QUANTUM INFORMATION AND COMPUTING:

Reinforcement Learning for Optimal Quantum Control

Prerequisites

Python versions supported:

Authors:

• Alberto Chimenti (University of Padova)
• Clara Eminente (University of Padova)
• Matteo Guida (University of Padova)

This work is based on some of the results obtained in [1]

Goal and Results

Controlling non-integrable many-body quantum systems of interacting qubits is crucial in many areas of physics and in particular in quantum information science. In the following work a Reinforcement Learning (RL) algorithm is implemented in order to find an optimal protocol that drives a quantum system from an initial to a target state in two study cases: a single isolated qubit and a closed chain of L coupled qubits. For both cases the obtained results are compared with the ones achieved through Stochastic Descent (SD).

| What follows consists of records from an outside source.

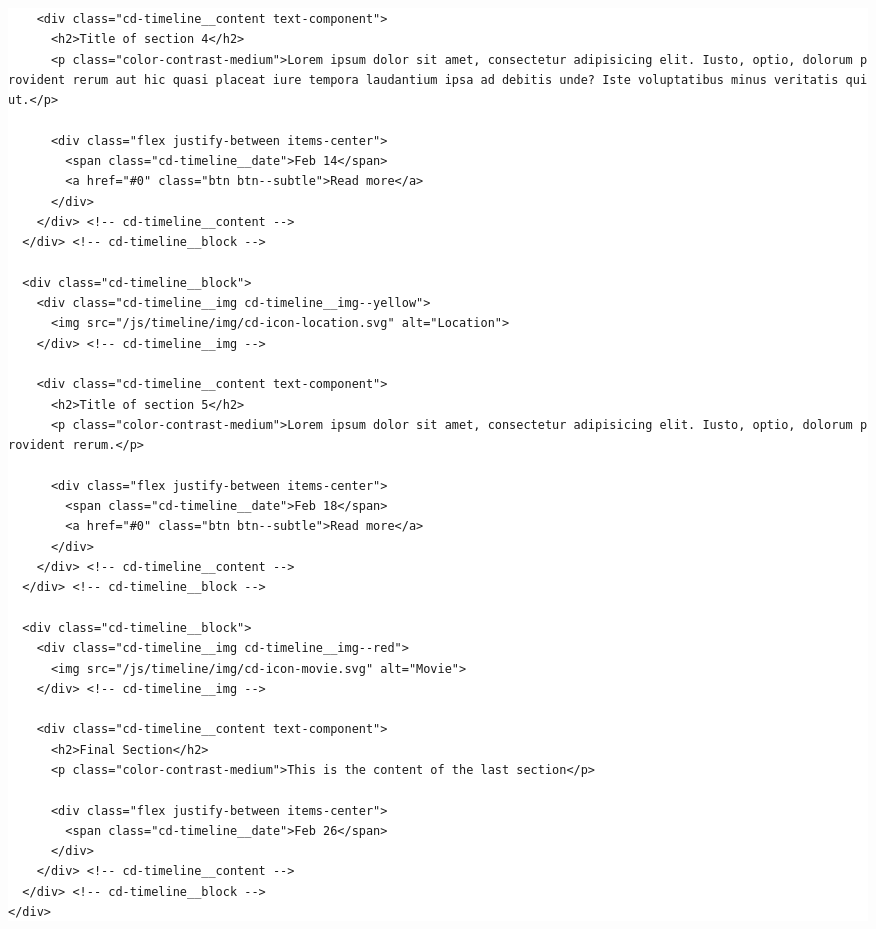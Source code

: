         <div class="cd-timeline__content text-component">
          <h2>Title of section 4</h2>
          <p class="color-contrast-medium">Lorem ipsum dolor sit amet, consectetur adipisicing elit. Iusto, optio, dolorum provident rerum aut hic quasi placeat iure tempora laudantium ipsa ad debitis unde? Iste voluptatibus minus veritatis qui ut.</p>

          <div class="flex justify-between items-center">
            <span class="cd-timeline__date">Feb 14</span>
            <a href="#0" class="btn btn--subtle">Read more</a>
          </div>
        </div> <!-- cd-timeline__content -->
      </div> <!-- cd-timeline__block -->

      <div class="cd-timeline__block">
        <div class="cd-timeline__img cd-timeline__img--yellow">
          <img src="/js/timeline/img/cd-icon-location.svg" alt="Location">
        </div> <!-- cd-timeline__img -->

        <div class="cd-timeline__content text-component">
          <h2>Title of section 5</h2>
          <p class="color-contrast-medium">Lorem ipsum dolor sit amet, consectetur adipisicing elit. Iusto, optio, dolorum provident rerum.</p>

          <div class="flex justify-between items-center">
            <span class="cd-timeline__date">Feb 18</span>
            <a href="#0" class="btn btn--subtle">Read more</a>
          </div>
        </div> <!-- cd-timeline__content -->
      </div> <!-- cd-timeline__block -->

      <div class="cd-timeline__block">
        <div class="cd-timeline__img cd-timeline__img--red">
          <img src="/js/timeline/img/cd-icon-movie.svg" alt="Movie">
        </div> <!-- cd-timeline__img -->

        <div class="cd-timeline__content text-component">
          <h2>Final Section</h2>
          <p class="color-contrast-medium">This is the content of the last section</p>

          <div class="flex justify-between items-center">
            <span class="cd-timeline__date">Feb 26</span>
          </div>
        </div> <!-- cd-timeline__content -->
      </div> <!-- cd-timeline__block -->
    </div>
  </section> 
  <script src="/js/timeline/js/main.js"></script>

A complete explanation of the results and the code development can be found in Report.pdf.

RL and SD Usage:

In order to run the training just run:

python RL_training.py

To run SD:

python script_SD.py

In both the program use flag -h or --help to print a brief description of the script and useful informations about init parameters.

Useful External Links:

[1] Bukov, A. G. R. Day, D. Sels, P. Weinberg, A. Polkovnikov, and P. Mehta, Reinforcement learning in different phases of quantum control, Phys. Rev. X8, 031086 (2018).

[2] S. Montangero, Introduction to Tensor Network Methods: Numerical simulations of low-dimensional many body quantum systems (Springer Nature Switzerland AG, 2018).